Look through the data below and return each line where "deptId" appears.

Available records Block Start

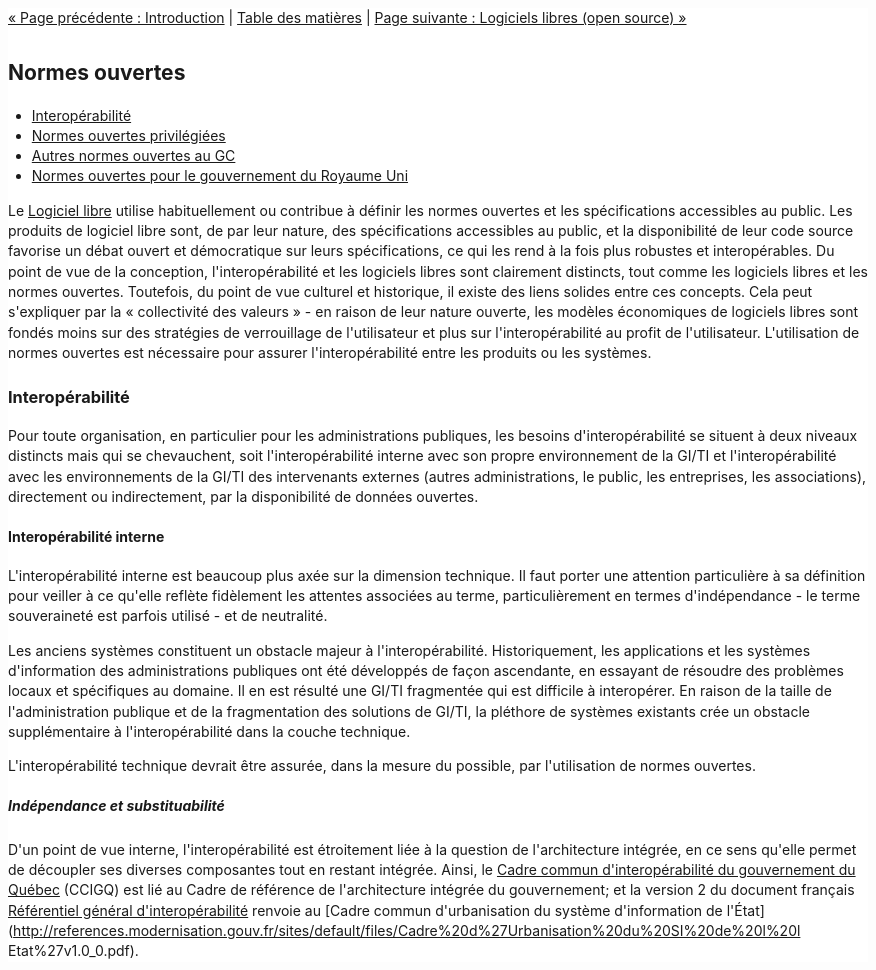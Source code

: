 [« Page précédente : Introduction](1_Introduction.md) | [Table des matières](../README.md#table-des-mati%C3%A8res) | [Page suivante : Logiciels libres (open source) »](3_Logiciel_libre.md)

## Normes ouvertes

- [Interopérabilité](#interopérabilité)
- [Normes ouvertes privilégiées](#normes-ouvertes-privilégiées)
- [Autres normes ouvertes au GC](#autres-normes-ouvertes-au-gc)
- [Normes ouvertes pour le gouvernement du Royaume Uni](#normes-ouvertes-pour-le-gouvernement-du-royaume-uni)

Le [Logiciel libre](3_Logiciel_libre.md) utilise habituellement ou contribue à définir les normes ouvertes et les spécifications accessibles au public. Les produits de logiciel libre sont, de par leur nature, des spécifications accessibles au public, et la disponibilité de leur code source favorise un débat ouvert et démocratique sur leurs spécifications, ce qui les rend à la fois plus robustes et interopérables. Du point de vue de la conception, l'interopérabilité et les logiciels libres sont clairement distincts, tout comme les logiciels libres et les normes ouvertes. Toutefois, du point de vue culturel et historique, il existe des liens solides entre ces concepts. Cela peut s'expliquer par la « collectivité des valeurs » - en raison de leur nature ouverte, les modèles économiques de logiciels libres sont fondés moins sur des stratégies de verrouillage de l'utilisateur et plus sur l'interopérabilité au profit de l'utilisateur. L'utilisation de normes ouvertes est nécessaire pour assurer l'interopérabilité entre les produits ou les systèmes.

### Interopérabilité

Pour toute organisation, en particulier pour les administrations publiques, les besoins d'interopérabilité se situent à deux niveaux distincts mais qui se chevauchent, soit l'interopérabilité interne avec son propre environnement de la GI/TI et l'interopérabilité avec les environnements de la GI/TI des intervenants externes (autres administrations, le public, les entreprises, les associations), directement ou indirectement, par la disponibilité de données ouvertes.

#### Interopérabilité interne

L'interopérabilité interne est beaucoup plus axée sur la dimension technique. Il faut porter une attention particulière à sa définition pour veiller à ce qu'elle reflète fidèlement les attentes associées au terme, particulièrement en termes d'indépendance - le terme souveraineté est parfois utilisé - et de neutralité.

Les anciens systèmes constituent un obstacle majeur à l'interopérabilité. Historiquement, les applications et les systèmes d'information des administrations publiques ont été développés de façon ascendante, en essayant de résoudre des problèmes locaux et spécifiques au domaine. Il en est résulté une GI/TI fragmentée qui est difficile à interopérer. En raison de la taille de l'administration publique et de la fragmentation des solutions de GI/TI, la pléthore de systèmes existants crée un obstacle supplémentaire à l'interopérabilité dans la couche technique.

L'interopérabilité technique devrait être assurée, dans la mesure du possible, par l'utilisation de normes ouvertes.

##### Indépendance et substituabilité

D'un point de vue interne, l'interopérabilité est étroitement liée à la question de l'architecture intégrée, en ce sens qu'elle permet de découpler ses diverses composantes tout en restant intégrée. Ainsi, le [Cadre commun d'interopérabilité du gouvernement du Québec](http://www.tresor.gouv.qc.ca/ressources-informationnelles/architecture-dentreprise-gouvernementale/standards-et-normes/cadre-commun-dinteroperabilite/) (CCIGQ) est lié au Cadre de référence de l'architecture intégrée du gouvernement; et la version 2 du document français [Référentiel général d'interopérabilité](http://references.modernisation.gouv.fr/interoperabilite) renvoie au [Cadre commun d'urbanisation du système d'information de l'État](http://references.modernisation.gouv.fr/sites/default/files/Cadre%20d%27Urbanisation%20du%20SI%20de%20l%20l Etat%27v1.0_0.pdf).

Available records Block End
Available records Block Start

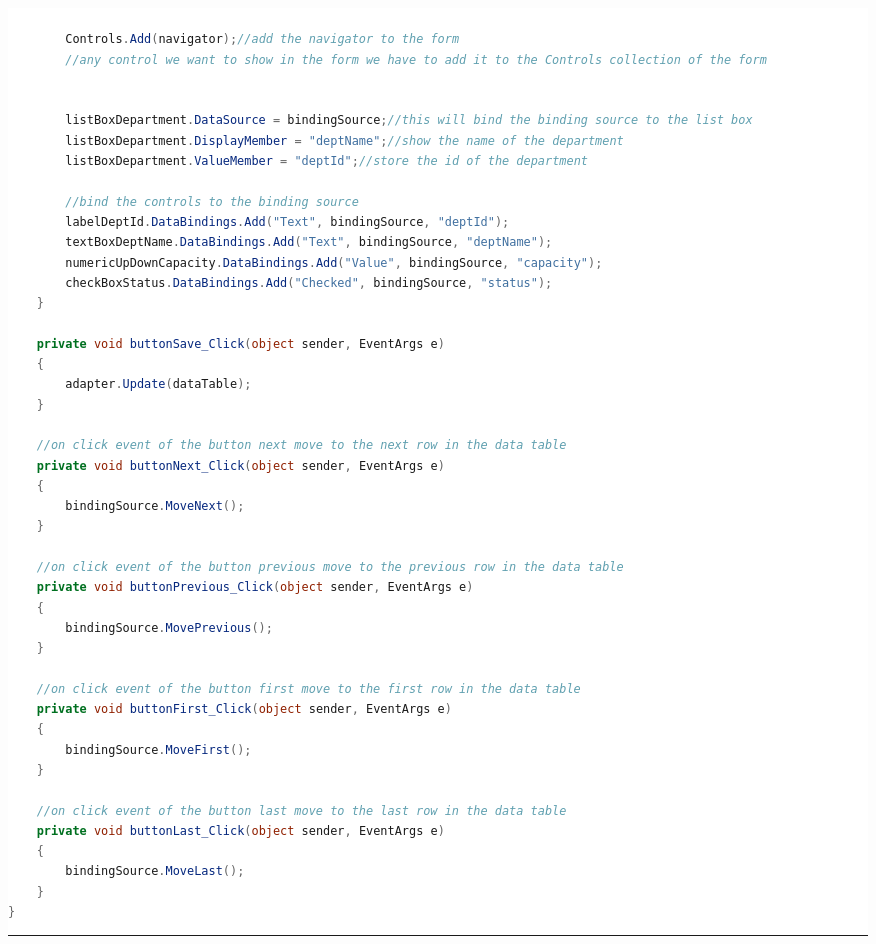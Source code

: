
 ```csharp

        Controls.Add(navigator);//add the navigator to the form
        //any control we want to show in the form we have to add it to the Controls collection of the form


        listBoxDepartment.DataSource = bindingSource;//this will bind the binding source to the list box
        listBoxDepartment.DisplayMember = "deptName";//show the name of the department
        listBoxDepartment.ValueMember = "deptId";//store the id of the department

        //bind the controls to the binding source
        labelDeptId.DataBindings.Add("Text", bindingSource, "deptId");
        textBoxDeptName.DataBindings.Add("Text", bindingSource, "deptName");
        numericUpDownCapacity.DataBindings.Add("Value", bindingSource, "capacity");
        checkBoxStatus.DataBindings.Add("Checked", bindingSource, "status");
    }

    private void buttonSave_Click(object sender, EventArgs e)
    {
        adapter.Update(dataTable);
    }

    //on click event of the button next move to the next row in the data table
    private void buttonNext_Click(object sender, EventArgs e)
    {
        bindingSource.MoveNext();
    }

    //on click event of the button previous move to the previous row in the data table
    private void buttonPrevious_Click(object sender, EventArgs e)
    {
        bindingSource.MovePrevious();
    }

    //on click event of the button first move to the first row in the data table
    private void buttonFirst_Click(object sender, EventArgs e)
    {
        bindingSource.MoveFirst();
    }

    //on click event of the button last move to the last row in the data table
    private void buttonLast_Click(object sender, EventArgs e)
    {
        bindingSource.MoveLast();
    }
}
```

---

Available records Block End

> [Solution]:
        listBoxDepartment.ValueMember = "deptId";//store the id of the department
        labelDeptId.DataBindings.Add("Text", bindingSource, "deptId");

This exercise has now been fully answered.